Panel Paper: Modernizing Gold Standard Records (GSR) for event coding of protest data in English and Spanish

Friday, November 3, 2017
Dusable (Hyatt Regency Chicago)

*Names in bold indicate Presenter

Javier Osorio1, Viveca Pavon2 and Jennifer S. Holmes2, (1)John Jay College, (2)University of Texas, Dallas


This paper advances a novel methodology for generating Gold Standard Records (GSR) for event data. We present new methodological and technological developments for modernizing the generation of GSR for event data by integrating recent techniques of natural language processing and traditional manual coding of event data. We apply our methodology to protest events from English and Spanish text.

An emerging trend of computational linguistics has developed applications to study political behavior with an emphasis on protest movements. The performance metrics of these applications are generally compared against ad-hoc or small GSR that suffer problems of questionable validity, narrow scope, lack of transparency, and have limited or null replicability. Without an adequate set of conceptual standards and methodological procedures to assess and generate reliable, transparent, and replicable GSR, the performance metrics of emerging computerized event coding protocols remain questionable.
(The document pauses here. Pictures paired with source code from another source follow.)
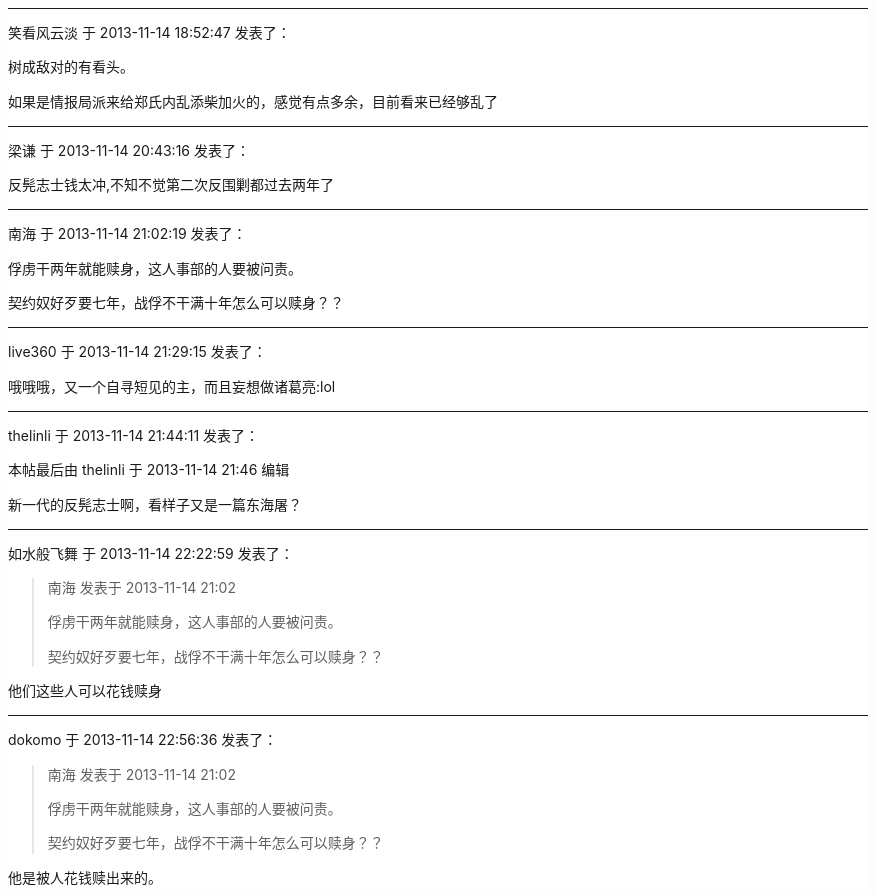 ---------

笑看风云淡 于 2013-11-14 18:52:47 发表了：

树成敌对的有看头。

如果是情报局派来给郑氏内乱添柴加火的，感觉有点多余，目前看来已经够乱了

---------

梁谦 于 2013-11-14 20:43:16 发表了：

反髡志士钱太冲,不知不觉第二次反围剿都过去两年了

---------

南海 于 2013-11-14 21:02:19 发表了：

俘虏干两年就能赎身，这人事部的人要被问责。

契约奴好歹要七年，战俘不干满十年怎么可以赎身？？

---------

live360 于 2013-11-14 21:29:15 发表了：

哦哦哦，又一个自寻短见的主，而且妄想做诸葛亮:lol

---------

thelinli 于 2013-11-14 21:44:11 发表了：

本帖最后由 thelinli 于 2013-11-14 21:46 编辑 

新一代的反髡志士啊，看样子又是一篇东海屠？

---------

如水般飞舞 于 2013-11-14 22:22:59 发表了：

> 南海 发表于 2013-11-14 21:02
> 
> 俘虏干两年就能赎身，这人事部的人要被问责。
> 
> 契约奴好歹要七年，战俘不干满十年怎么可以赎身？？



他们这些人可以花钱赎身

---------

dokomo 于 2013-11-14 22:56:36 发表了：

> 南海 发表于 2013-11-14 21:02
> 
> 俘虏干两年就能赎身，这人事部的人要被问责。
> 
> 契约奴好歹要七年，战俘不干满十年怎么可以赎身？？



他是被人花钱赎出来的。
The discrepancy between these increasingly sophisticated techniques and questionable GSR does not contribute to the ongoing efforts of the Data Access and Research Transparency (DA-RT) initiative to increase the standards in the discipline.

We generate GSR for event data on social protest extracted from text written in English and Spanish. The corpus comes from a vast collection of news reports focused on social protest derived from Giga Word in English and Spanish, thus allowing public access for the easy and transparent replication of the coding protocol. The technology for enhanced human coding is based on BART NLP, and allows generating verifiable event coding and facilitates producing metrics of inter-coder reliability. The resulting GSR are then used as a baseline category for evaluating and comparing the performance of natural language processing techniques such as Named Entity Recognition, Part of Speech tagging, and ultimately event coding of protest data in English and Spanish using Petrarch 2 and Eventus ID. Results provide greater transparency about the validity of GSR on protest data in different languages, and allow identifying the strengths and limitations of distinct methodological approaches for computerized event data generation.